As shown in the table below, the application is supported on several development boards, and each development board may have certain limitations, some development boards may also require hardware modifications or allow to use of an audio expansion board. Therefore, please check the supported features and Hardware modifications or Example configuration sections before running the demo.
Mode | Loopback | File recording | Voice control | Encoding |
Feature | Audio input / output [num of channels] | Audio inputs [num of channels] | Audio inputs [num of channels] | Additional libraries | Encoder |
On board codec | DMICs | aud-exp-42448 | On board codec | DMICs | aud-exp-42448 | On board codec | DMICs | aud-exp-42448 | VIT | VoiceSeeker | OPUS |
EVKC-MIMXRT1060 | 1 / 1 | X | 1-6 / 1-6 | 1 | X | 1-6 | 1 | X | 1-2 | OK | OK | OK |
EVKB-MIMXRT1170 | 0 / 1-2 | 1-2 | X | X | 1-2 | X | X | 1-2 | X | OK | OK | OK |
LPCXpresso55s69 | 1-2 / 1-2 | X | X | 1-2 / 1-2 | X | X | 1 | X | X | OK | X | X |
EVK-MCXN5XX | 1-2 / 1-2 | X | X | 1-2 | X | X | 1-2 | X | X | OK | X | OK |
RW612BGA | 0 / 1-2 | 1-2 | X | X | X | X | X | 1-2 | X | OK | OK | X |
RW612QFN | 0 / 1-2 | 1-2 | X | X | X | X | X | 1-2 | X | OK | OK | X |
Limitations:
- Addition labraries
- VIT:
- The VIT is supported only in the MCUXpresso IDE.
- LPCXpresso55s69 - The VIT is disabled by default due to insufficient memory.

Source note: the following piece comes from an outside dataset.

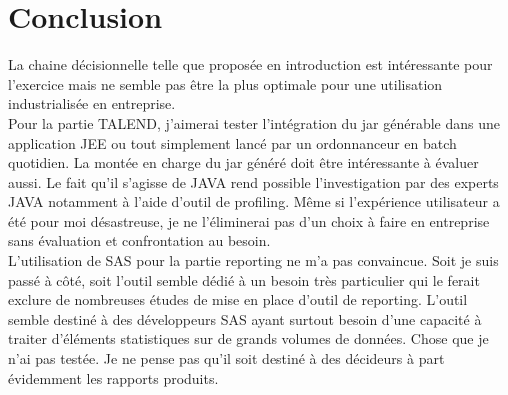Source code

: \chapter{Conclusion}

La chaine décisionnelle telle que proposée en introduction est intéressante pour l'exercice mais ne semble pas être la plus optimale pour une utilisation industrialisée en entreprise. \\
Pour la partie TALEND, j'aimerai tester l'intégration du jar générable dans une application JEE ou tout simplement lancé par un ordonnanceur en batch quotidien. La montée en charge du jar généré doit être intéressante à évaluer aussi. Le fait qu'il s'agisse de JAVA rend possible l'investigation par des experts JAVA notamment à l'aide d'outil de profiling. Même si l'expérience utilisateur a été pour moi désastreuse, je ne l'éliminerai pas d'un choix à faire en entreprise sans évaluation et confrontation au besoin.\\
L'utilisation de SAS pour la partie reporting ne m'a pas convaincue. Soit je suis passé à côté, soit l'outil semble dédié à un besoin très particulier qui le ferait exclure de nombreuses études de mise en place d'outil de reporting. L'outil semble destiné à des développeurs SAS ayant surtout besoin d'une capacité à traiter d'éléments statistiques sur de grands volumes de données. Chose que je n'ai pas testée. Je ne pense pas qu'il soit destiné à des décideurs à part évidemment les rapports produits.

To enable it, see the Example configuration section.
- VoiceSeeker:
- The VoiceSeeker is supported only in the MCUXpresso IDE.
- Encoder
- OPUS:
- LPCXpresso55s69 - The encoder is not supported due to insufficient memory.
- The File recording mode is not supported on RW612BGA and RW612QFN development boards due to missing SD card slot.
Known issues:
- EVKB-MIMXRT1170 - After several tens of runs (the number of runs is not deterministic), the development board restarts because a power-up sequence is detected on the RESET pin (due to a voltage drop).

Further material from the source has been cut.